As communicators, we look to harness those emotions in our writing and story pitching. So, this year, when planning to share the details for one of the season’s most anticipated events, the YMCA Turkey Trot, we asked questions – not just the “when” and the “where” questions. We dug deeper – what is the motivation for the event? Who does it benefit? Why has the event been so successful after all these years? Who makes it happen and why? Can we meet them?

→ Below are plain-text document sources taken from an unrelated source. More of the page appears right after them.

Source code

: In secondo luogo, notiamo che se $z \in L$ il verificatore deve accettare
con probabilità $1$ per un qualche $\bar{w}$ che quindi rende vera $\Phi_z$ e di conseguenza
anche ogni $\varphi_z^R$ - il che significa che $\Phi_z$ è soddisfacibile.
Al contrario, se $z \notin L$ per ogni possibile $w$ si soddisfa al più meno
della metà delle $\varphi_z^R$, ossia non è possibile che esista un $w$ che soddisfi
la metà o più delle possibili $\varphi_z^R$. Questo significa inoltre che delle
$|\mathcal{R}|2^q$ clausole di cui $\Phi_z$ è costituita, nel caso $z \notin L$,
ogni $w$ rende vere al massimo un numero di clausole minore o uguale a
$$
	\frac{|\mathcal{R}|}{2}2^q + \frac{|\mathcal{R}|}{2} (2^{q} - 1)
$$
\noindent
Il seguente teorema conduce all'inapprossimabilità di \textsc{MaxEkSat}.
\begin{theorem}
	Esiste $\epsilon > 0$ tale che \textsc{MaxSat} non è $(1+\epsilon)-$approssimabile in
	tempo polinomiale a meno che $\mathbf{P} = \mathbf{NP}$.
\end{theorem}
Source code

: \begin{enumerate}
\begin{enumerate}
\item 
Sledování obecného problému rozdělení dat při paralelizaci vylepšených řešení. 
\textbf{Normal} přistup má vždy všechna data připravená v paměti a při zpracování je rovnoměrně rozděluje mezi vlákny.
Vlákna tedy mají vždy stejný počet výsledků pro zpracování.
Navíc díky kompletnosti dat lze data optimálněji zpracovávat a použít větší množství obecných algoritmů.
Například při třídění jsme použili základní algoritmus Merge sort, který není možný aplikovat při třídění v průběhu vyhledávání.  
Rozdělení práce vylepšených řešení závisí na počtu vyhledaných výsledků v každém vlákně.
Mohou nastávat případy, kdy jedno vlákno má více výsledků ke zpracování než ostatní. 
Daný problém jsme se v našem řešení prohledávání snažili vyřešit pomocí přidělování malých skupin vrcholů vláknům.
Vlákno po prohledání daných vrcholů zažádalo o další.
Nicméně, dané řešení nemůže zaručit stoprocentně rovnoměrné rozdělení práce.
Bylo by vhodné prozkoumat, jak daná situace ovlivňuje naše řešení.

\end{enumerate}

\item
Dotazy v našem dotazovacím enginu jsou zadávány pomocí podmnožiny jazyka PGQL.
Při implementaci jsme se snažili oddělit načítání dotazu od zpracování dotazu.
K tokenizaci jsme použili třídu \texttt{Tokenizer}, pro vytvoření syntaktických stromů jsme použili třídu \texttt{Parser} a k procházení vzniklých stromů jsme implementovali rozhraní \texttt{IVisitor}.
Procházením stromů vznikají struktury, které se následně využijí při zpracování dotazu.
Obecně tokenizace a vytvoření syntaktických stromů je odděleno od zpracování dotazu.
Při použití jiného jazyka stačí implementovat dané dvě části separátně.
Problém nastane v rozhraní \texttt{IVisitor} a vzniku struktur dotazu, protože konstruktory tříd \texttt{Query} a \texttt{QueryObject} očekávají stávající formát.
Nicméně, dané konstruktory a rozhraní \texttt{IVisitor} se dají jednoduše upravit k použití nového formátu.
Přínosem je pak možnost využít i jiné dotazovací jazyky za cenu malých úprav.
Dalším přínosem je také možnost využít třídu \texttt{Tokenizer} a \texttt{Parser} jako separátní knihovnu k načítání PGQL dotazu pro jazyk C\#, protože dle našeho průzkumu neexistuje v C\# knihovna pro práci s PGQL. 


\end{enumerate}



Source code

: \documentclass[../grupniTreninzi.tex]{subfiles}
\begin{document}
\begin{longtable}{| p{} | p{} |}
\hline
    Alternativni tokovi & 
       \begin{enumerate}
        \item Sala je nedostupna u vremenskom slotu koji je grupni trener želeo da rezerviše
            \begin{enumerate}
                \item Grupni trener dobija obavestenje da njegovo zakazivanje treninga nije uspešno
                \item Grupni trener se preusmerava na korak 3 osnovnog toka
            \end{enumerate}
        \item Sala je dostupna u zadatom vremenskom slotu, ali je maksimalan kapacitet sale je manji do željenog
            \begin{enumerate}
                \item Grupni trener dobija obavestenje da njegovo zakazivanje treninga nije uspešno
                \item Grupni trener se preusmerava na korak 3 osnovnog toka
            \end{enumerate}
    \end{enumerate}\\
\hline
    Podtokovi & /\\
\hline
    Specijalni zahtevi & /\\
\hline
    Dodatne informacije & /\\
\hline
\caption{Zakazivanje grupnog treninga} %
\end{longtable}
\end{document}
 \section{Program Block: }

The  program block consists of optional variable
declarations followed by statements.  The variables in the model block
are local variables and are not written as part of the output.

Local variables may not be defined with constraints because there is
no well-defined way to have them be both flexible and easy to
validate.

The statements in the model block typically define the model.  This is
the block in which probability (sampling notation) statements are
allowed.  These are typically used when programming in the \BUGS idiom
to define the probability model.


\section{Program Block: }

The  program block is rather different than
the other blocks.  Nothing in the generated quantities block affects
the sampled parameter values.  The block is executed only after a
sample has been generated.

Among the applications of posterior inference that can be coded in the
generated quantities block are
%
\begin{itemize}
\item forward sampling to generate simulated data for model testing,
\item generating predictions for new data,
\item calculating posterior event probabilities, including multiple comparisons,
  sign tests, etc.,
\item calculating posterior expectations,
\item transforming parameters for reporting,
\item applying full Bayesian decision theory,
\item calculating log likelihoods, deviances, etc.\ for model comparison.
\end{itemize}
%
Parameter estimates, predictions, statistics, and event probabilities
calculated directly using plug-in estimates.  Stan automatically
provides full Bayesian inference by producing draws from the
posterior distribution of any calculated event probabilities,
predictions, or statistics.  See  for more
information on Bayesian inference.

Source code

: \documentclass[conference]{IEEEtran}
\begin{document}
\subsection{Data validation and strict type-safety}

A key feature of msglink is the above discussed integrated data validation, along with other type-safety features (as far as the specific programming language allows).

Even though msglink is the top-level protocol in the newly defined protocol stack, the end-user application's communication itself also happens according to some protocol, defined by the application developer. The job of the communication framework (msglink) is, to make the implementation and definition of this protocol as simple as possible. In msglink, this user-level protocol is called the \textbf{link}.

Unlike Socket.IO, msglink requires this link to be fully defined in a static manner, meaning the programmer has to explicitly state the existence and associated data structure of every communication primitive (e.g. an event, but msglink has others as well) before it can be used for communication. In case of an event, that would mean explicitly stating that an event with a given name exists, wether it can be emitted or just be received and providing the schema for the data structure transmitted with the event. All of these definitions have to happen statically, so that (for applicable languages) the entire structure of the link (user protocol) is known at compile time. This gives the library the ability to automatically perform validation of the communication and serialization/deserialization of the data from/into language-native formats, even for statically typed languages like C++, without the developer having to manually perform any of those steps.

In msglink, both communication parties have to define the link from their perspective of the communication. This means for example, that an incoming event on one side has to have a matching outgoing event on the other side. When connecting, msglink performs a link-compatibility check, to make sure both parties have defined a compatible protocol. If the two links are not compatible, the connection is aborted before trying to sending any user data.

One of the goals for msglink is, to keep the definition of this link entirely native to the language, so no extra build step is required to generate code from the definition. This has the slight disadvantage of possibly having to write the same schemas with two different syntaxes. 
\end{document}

After a series of discussions, a story emerged – one that spoke to the “why,” the “how” and for “whom.” The main character and hero of the story? Doug Williams. As a former addict who called Pittsburgh’s streets home, Doug understood what it’s like to go hungry for days at a time. He could recall the many times the path in front of him blurred or crumbled altogether as a result of poor life choices. After a stint in jail, Doug got his life back on track. Clean and sober, he realized his calling was to help others. Over the years, he was a cook and a caseworker for a variety of non-profits, eventually joining the YMCA of Greater Pittsburgh helping with outreach and providing services to those in need. In 2017, donations raised from the Turkey Trot contributed to meals for 24 Pittsburgh area families that Doug provided.
His story, while not uncommon (homelessness, addiction and poverty continue to plague our communities) resonated with us because it’s authentic. It’s hopeful and it’s emotional. While we could share the logistics for the 28th annual event, we knew a human interest story would make the difference from it being just another yearly road race to burn calories (actually, the oldest footrace in the United States) to a race with the purpose of reducing food insecurity in Western Pennsylvania. Doug’s willingness to share his personal experience gave us this opportunity. And the result was extraordinary. Fifteen stories were published or aired over Thanksgiving week. Despite the blustery weather, the race was one of the most successful in the YMCA’s history.
A well-written human-interest story breaks through the clutter and routine details to focus on the true meaning and intent of a recurring event – even one that has been around since 1896 (the year of the very first Turkey Trot in Buffalo, NY).